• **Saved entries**
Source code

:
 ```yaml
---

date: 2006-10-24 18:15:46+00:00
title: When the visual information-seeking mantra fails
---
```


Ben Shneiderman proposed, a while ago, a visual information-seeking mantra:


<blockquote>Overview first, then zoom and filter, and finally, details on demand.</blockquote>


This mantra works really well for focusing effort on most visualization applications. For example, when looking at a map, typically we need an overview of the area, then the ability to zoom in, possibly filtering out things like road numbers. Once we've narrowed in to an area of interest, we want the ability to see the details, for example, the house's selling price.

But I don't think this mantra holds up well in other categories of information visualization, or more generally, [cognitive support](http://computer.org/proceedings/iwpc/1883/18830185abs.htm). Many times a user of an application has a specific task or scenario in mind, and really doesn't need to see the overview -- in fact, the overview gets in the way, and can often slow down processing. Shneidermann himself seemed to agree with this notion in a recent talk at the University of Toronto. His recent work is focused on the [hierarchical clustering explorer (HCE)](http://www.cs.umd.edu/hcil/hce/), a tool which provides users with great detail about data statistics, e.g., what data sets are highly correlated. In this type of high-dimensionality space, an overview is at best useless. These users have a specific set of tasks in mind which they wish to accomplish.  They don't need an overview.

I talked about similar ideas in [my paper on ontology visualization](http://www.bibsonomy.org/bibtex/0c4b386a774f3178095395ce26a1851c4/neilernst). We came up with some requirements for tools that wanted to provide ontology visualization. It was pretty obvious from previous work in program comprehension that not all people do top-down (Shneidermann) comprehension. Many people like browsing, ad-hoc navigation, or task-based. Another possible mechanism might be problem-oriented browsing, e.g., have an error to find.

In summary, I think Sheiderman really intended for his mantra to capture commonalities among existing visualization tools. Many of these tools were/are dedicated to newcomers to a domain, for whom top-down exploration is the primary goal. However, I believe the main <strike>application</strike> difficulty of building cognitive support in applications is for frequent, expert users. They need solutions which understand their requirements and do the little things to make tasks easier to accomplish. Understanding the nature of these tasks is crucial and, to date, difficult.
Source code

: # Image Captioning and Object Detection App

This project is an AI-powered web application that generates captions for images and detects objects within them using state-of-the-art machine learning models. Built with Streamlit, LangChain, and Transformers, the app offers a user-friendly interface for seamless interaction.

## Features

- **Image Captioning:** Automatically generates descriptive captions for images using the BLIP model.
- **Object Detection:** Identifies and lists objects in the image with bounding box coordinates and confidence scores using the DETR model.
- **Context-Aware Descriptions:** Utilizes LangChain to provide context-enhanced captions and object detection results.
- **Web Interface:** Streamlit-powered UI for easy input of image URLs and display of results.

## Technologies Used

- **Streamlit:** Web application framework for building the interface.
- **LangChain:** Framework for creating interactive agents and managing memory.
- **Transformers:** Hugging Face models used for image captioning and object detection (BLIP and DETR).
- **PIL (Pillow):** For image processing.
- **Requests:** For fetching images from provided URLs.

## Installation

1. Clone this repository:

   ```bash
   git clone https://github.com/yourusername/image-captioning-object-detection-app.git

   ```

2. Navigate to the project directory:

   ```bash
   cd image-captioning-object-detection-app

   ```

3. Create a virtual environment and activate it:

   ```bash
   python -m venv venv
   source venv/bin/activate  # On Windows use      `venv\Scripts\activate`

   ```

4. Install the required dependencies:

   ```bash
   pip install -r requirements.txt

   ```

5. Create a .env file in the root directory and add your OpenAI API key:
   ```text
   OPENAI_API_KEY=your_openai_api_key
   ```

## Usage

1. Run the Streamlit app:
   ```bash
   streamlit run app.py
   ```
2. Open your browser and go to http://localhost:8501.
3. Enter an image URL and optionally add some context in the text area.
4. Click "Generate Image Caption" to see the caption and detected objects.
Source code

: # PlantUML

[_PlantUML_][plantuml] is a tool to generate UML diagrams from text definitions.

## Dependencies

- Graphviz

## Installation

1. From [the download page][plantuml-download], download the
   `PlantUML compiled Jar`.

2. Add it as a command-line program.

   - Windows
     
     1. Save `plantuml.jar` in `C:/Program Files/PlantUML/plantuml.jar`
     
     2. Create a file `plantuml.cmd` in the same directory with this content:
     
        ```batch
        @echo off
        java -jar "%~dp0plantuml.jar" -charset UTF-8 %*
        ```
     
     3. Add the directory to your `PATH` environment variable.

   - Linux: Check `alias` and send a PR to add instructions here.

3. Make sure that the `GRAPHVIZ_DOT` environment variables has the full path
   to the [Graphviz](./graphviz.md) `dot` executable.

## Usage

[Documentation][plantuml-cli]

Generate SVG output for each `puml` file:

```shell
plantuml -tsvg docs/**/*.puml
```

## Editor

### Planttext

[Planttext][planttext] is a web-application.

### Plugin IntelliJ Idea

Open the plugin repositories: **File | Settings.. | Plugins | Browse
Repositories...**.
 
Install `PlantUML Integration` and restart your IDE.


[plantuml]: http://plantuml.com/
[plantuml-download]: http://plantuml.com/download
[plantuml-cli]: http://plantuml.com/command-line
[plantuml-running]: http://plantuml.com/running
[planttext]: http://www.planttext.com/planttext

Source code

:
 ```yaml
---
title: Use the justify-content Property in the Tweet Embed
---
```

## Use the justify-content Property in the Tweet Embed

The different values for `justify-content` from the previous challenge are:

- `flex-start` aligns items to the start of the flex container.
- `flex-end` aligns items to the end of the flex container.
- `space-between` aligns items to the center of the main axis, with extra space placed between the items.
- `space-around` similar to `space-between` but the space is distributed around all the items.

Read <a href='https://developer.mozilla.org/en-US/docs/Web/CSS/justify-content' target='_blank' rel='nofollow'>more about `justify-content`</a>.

• **Exercise description**
Write out exactly the lines of the entries above that run from the line containing "start of the flex container." through the last line, including both.

• **Written solution**
- `flex-start` aligns items to the start of the flex container.
- `flex-end` aligns items to the end of the flex container.
- `space-between` aligns items to the center of the main axis, with extra space placed between the items.
- `space-around` similar to `space-between` but the space is distributed around all the items.

Read <a href='https://developer.mozilla.org/en-US/docs/Web/CSS/justify-content' target='_blank' rel='nofollow'>more about `justify-content`</a>.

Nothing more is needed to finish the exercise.